Wałęsa schamiał totalnie! Insynuuje, że Jarosław Kaczyński "wystawił" swojego brata!
Prokuratura powinna zająć się Lechem Wałęsą. Powód? Publiczne oczernianie Jarosława Kaczyńskiego i pisanie/mówienie nieprawdy. Okazuje się, że Wałęsa to człowiek którego można określić słowem "cham"!

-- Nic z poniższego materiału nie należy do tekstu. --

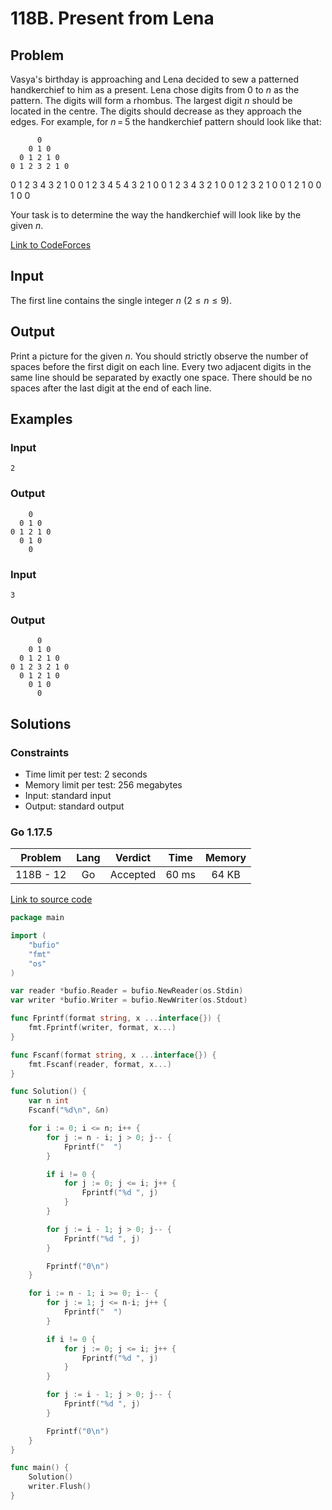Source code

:# 118B. Present from Lena

## Problem

Vasya's birthday is approaching and Lena decided to sew a patterned handkerchief to him as a present. Lena chose digits from 0 to $n$ as the pattern. The digits
will form a rhombus. The largest digit $n$ should be located in the centre. The digits should decrease as they approach the edges. For example, for $n$ = 5 the
handkerchief pattern should look like that:

          0
        0 1 0
      0 1 2 1 0
    0 1 2 3 2 1 0
  0 1 2 3 4 3 2 1 0
0 1 2 3 4 5 4 3 2 1 0
  0 1 2 3 4 3 2 1 0
    0 1 2 3 2 1 0
      0 1 2 1 0
        0 1 0
          0

Your task is to determine the way the handkerchief will look like by the given $n$.

[Link to CodeForces](https://codeforces.com/problemset/problem/118/B)

## Input

The first line contains the single integer $n$ ($2 \leq n \leq 9$).

## Output

Print a picture for the given $n$. You should strictly observe the number of spaces before the first digit on each line. Every two adjacent digits in the same line should be separated by exactly one space. There should be no spaces after the last digit at the end of each line.

## Examples

### Input

```
2
```

### Output

```
    0
  0 1 0
0 1 2 1 0
  0 1 0
    0
```

### Input

```
3
```

### Output

```
      0
    0 1 0
  0 1 2 1 0
0 1 2 3 2 1 0
  0 1 2 1 0
    0 1 0
      0
```

## Solutions

### Constraints

  - Time limit per test: 2 seconds
  - Memory limit per test: 256 megabytes
  - Input: standard input
  - Output: standard output

### Go 1.17.5

|  Problem  |    Lang   |  Verdict |  Time  |  Memory  |
|:---------:|:---------:|:--------:|:------:|:--------:|
| 118B - 12 |    Go     | Accepted  | 60 ms |   64 KB  |

[Link to source code](solution.go)

```go
package main

import (
	"bufio"
	"fmt"
	"os"
)

var reader *bufio.Reader = bufio.NewReader(os.Stdin)
var writer *bufio.Writer = bufio.NewWriter(os.Stdout)

func Fprintf(format string, x ...interface{}) {
	fmt.Fprintf(writer, format, x...)
}

func Fscanf(format string, x ...interface{}) {
	fmt.Fscanf(reader, format, x...)
}

func Solution() {
	var n int
	Fscanf("%d\n", &n)

	for i := 0; i <= n; i++ {
		for j := n - i; j > 0; j-- {
			Fprintf("  ")
		}

		if i != 0 {
			for j := 0; j <= i; j++ {
				Fprintf("%d ", j)
			}
		}

		for j := i - 1; j > 0; j-- {
			Fprintf("%d ", j)
		}

		Fprintf("0\n")
	}

	for i := n - 1; i >= 0; i-- {
		for j := 1; j <= n-i; j++ {
			Fprintf("  ")
		}

		if i != 0 {
			for j := 0; j <= i; j++ {
				Fprintf("%d ", j)
			}
		}

		for j := i - 1; j > 0; j-- {
			Fprintf("%d ", j)
		}

		Fprintf("0\n")
	}
}

func main() {
	Solution()
	writer.Flush()
}
```
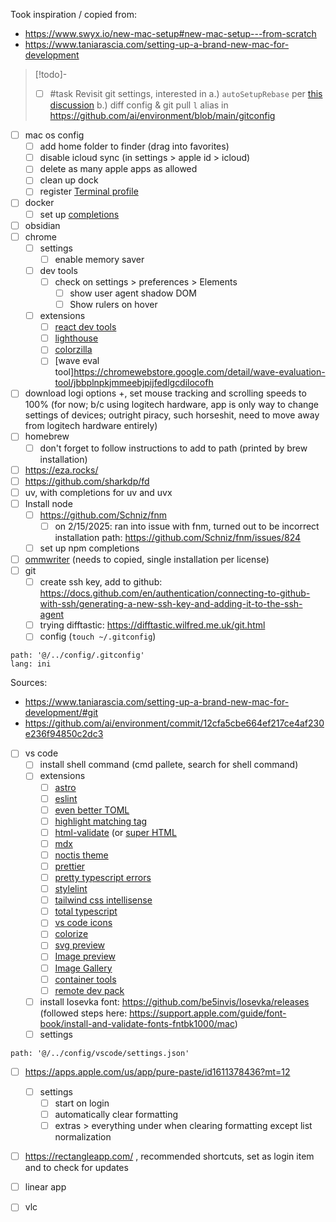 Took inspiration / copied from:
- https://www.swyx.io/new-mac-setup#new-mac-setup---from-scratch
- https://www.taniarascia.com/setting-up-a-brand-new-mac-for-development

> [!todo]-
> - [ ] #task Revisit git settings, interested in a.) `autoSetupRebase` per [this discussion](https://stackoverflow.com/questions/71768999/how-to-merge-when-you-get-error-hint-you-have-divergent-branches-and-need-to-s/71774640#71774640) b.) diff config & git pull `l` alias in https://github.com/ai/environment/blob/main/gitconfig


- [ ] mac os config
	- [ ] add home folder to finder (drag into favorites)
	- [ ] disable icloud sync (in settings > apple id > icloud)
	- [ ] delete as many apple apps as allowed
	- [ ] clean up dock
	- [ ] register [Terminal profile](../../config/terminal/DarkOcean.terminal)
- [ ] docker
	- [ ] set up [completions](https://docs.docker.com/engine/cli/completion/)
- [ ] obsidian
- [ ] chrome
	- [ ] settings
		- [ ] enable memory saver
	- [ ] dev tools
		- [ ] check on settings > preferences > Elements
			- [ ] show user agent shadow DOM
			- [ ] Show rulers on hover
	- [ ] extensions
		- [ ] [react dev tools](https://chromewebstore.google.com/detail/react-developer-tools/fmkadmapgofadopljbjfkapdkoienihi?hl=en)
		- [ ] [lighthouse](https://chromewebstore.google.com/detail/lighthouse/blipmdconlkpinefehnmjammfjpmpbjk)
		- [ ] [colorzilla](https://www.colorzilla.com/chrome/)
		- [ ] [wave eval tool]https://chromewebstore.google.com/detail/wave-evaluation-tool/jbbplnpkjmmeebjpijfedlgcdilocofh
- [ ] download logi options +, set mouse tracking and scrolling speeds to 100% (for now; b/c using logitech hardware, app is only way to change settings of devices; outright piracy, such horseshit, need to move away from logitech hardware entirely)
- [ ] homebrew
	- [ ] don't forget to follow instructions to add to path (printed by brew installation)
- [ ] https://eza.rocks/
- [ ] https://github.com/sharkdp/fd
- [ ] uv, with completions for uv and uvx
- [ ] Install node
	- [ ] https://github.com/Schniz/fnm
		- [ ] on 2/15/2025: ran into issue with fnm, turned out to be incorrect installation path: https://github.com/Schniz/fnm/issues/824
	- [ ] set up npm completions
- [ ] [ommwriter](https://ommwriter.com/) (needs to copied, single installation per license)
- [ ] git
	- [ ] create ssh key, add to github: https://docs.github.com/en/authentication/connecting-to-github-with-ssh/generating-a-new-ssh-key-and-adding-it-to-the-ssh-agent
	- [ ] trying difftastic: https://difftastic.wilfred.me.uk/git.html
	- [ ] config (`touch ~/.gitconfig`)

```reference
path: '@/../config/.gitconfig'
lang: ini
```

Sources:
- https://www.taniarascia.com/setting-up-a-brand-new-mac-for-development/#git
- https://github.com/ai/environment/commit/12cfa5cbe664ef217ce4af230e236f94850c2dc3

- [ ] vs code
	- [ ] install shell command (cmd pallete, search for shell command)
	- [ ] extensions
		- [ ] [astro](https://marketplace.visualstudio.com/items?itemName=astro-build.astro-vscode)
		- [ ] [eslint](https://marketplace.visualstudio.com/items?itemName=dbaeumer.vscode-eslint)
		- [ ] [even better TOML](https://marketplace.visualstudio.com/items?itemName=tamasfe.even-better-toml)
		- [ ] [highlight matching tag](https://marketplace.visualstudio.com/items?itemName=vincaslt.highlight-matching-tag)
		- [ ] [html-validate](https://marketplace.visualstudio.com/items?itemName=html-validate.vscode-html-validate) (or [super HTML](https://marketplace.visualstudio.com/items?itemName=LorisCro.super?)
		- [ ] [mdx](https://marketplace.visualstudio.com/items?itemName=unifiedjs.vscode-mdx)
		- [ ] [noctis theme](https://marketplace.visualstudio.com/items?itemName=liviuschera.noctis)
		- [ ] [prettier](https://marketplace.visualstudio.com/items?itemName=esbenp.prettier-vscode)
		- [ ] [pretty typescript errors](https://marketplace.visualstudio.com/items?itemName=YoavBls.pretty-ts-errors)
		- [ ] [stylelint](https://marketplace.visualstudio.com/items?itemName=stylelint.vscode-stylelint)
		- [ ] [tailwind css intellisense](https://marketplace.visualstudio.com/items?itemName=bradlc.vscode-tailwindcss)
		- [ ] [total typescript](https://marketplace.visualstudio.com/items?itemName=mattpocock.ts-error-translator)
		- [ ] [vs code icons](https://marketplace.visualstudio.com/items?itemName=vscode-icons-team.vscode-icons)
		- [ ] [colorize](https://marketplace.cursorapi.com/items?itemName=kamikillerto.vscode-colorize)
		- [ ] [svg preview](https://marketplace.cursorapi.com/items?itemName=SimonSiefke.svg-preview)
		- [ ] [Image preview](https://marketplace.visualstudio.com/items?itemName=kisstkondoros.vscode-gutter-preview)
		- [ ] [Image Gallery](https://marketplace.visualstudio.com/items?itemName=GeriYoco.vscode-image-gallery)
		- [ ] [container tools](https://marketplace.visualstudio.com/items?itemName=ms-azuretools.vscode-containers)
		- [ ] [remote dev pack](https://marketplace.visualstudio.com/items?itemName=ms-vscode-remote.vscode-remote-extensionpack)
	- [ ] install Iosevka font: https://github.com/be5invis/Iosevka/releases (followed steps here: https://support.apple.com/guide/font-book/install-and-validate-fonts-fntbk1000/mac)
	- [ ] settings

```reference
path: '@/../config/vscode/settings.json'
```


- [ ] https://apps.apple.com/us/app/pure-paste/id1611378436?mt=12 
	- [ ] settings
		- [ ] start on login
		- [ ] automatically clear formatting
		- [ ] extras > everything under when clearing formatting except list normalization
- [ ] https://rectangleapp.com/ , recommended shortcuts, set as login item and to check for updates
- [ ] linear app
- [ ] vlc

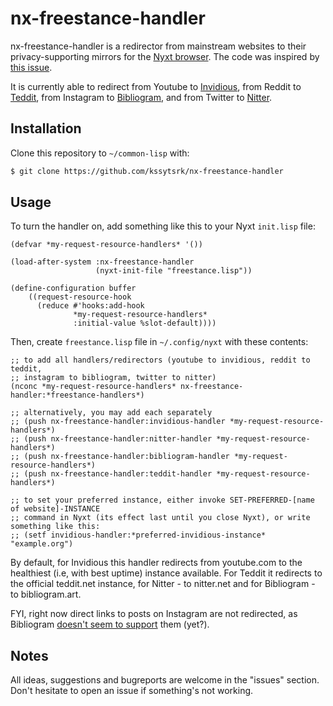# nx-freestance-handler

nx-freestance-handler is a redirector from mainstream websites to their privacy-supporting mirrors for the [Nyxt browser](https://github.com/atlas-engineer/nyxt). The code was inspired by [this issue](https://github.com/atlas-engineer/nyxt/issues/930). 

It is currently able to redirect from Youtube to [Invidious](https://github.com/iv-org/invidious), from Reddit to [Teddit](https://codeberg.org/teddit/teddit), from Instagram to [Bibliogram](https://sr.ht/~cadence/bibliogram/), and from Twitter to [Nitter](https://github.com/zedeus/nitter).

## Installation

Clone this repository to `~/common-lisp` with:

```bash
$ git clone https://github.com/kssytsrk/nx-freestance-handler
```

## Usage

To turn the handler on, add something like this to your Nyxt `init.lisp` file:

```common-lisp
(defvar *my-request-resource-handlers* '())

(load-after-system :nx-freestance-handler
                   (nyxt-init-file "freestance.lisp"))

(define-configuration buffer
    ((request-resource-hook
      (reduce #'hooks:add-hook
              *my-request-resource-handlers*
              :initial-value %slot-default))))
```

Then, create `freestance.lisp` file in `~/.config/nyxt` with these contents:

```common-lisp
;; to add all handlers/redirectors (youtube to invidious, reddit to teddit, 
;; instagram to bibliogram, twitter to nitter)
(nconc *my-request-resource-handlers* nx-freestance-handler:*freestance-handlers*)

;; alternatively, you may add each separately
;; (push nx-freestance-handler:invidious-handler *my-request-resource-handlers*)
;; (push nx-freestance-handler:nitter-handler *my-request-resource-handlers*)
;; (push nx-freestance-handler:bibliogram-handler *my-request-resource-handlers*)
;; (push nx-freestance-handler:teddit-handler *my-request-resource-handlers*)

;; to set your preferred instance, either invoke SET-PREFERRED-[name of website]-INSTANCE
;; command in Nyxt (its effect last until you close Nyxt), or write something like this:
;; (setf invidious-handler:*preferred-invidious-instance* "example.org")
```

By default, for Invidious this handler redirects from youtube.com to the healthiest (i.e, with best uptime) instance available. For Teddit it redirects to the official teddit.net instance, for Nitter - to nitter.net and for Bibliogram - to bibliogram.art.

FYI, right now direct links to posts on Instagram are not redirected, as Bibliogram [doesn't seem to support](https://todo.sr.ht/~cadence/bibliogram-issues/26) them (yet?).

## Notes

All ideas, suggestions and bugreports are welcome in the "issues" section. Don't hesitate to open an issue if something's not working.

W rozmowie z gazeta.pl (organ medialny mający na celu likwidację obecnej władzy) Lech Wałęsa w sposób chamski mówi o Jarosławie Kaczyńskim. To nie nowość, ale tym razem mówi wprost, że za śmiercią prezydenta Lecha Kaczyńskiego stoi jego brat Jarosław. Za to, powinien ponieść konsekwencje.
Wałęsa mówi, że za rządów PiS nie ma szans na zakończenie wojny polsko-polskiej (wywołanej, przypomnijmy przez środowiska dawnego systemu komunistycznego, którzy pod przykrywką takich organizacji jak KOD czy Obywatele RP dążą do destabilizacji polskiego porządku). "Teraz to nie jest możliwe. Ludzie, którzy dziś mają władzę, nie nadają się do pojednania i nie są w stanie rozumieć innych. Ich najpierw trzeba poddać badaniom medycznym" - powiedział Wałęsa. I dodał, że Jarosławowi Kaczyńskiemu należy postawić ultimatum: "referendum [w sprawie odwołania władz i przeprowadzenia nowych wyborów - red.] albo wyskakujesz z okna.".
I dalej o Kaczyńskim: " nie szanuję jego decyzji. Szanuję jego diagnozy, ale nie metody leczenia, które stosuje. Tylko tyle i nic więcej". Po czym powiedział: "Moim zdaniem PiS wykorzystuje tragedię smoleńską i modlitwy do celów politycznych. To jest obrzydliwe i właśnie to napędza protesty przed Wawelem. W religii katolickiej nie ma zwyczaju, aby żałoba trwała aż tak długo. Jest to więc gra polityczna. Wiem, że sumienie nie pozwala Kaczyńskiemu zapomnieć - on czuje się i jest odpowiedzialny za 10 kwietnia 2010 r. Kolejnymi akcjami politycznymi chce zagłuszyć poczucie własnej winy (...) on (Jarosław Kaczyński - przy. red) go wystawił. Lech nigdy nie podejmował decyzji. Lądowanie w Smoleńsku musiało być decyzją Jarosława, a nie jego brata. Za moich czasów zawsze było tak, że to Jarosław kierował Lechem i w przypadku lotu do Smoleńska też pewnie tak było".
Wałęsa grozi też ... dr. Cenckiewiczowi. " Upadnie cała jego koncepcja ws. "Bolka". On miał czelność podnieść na mnie rękę i za to zapłaci - dodał.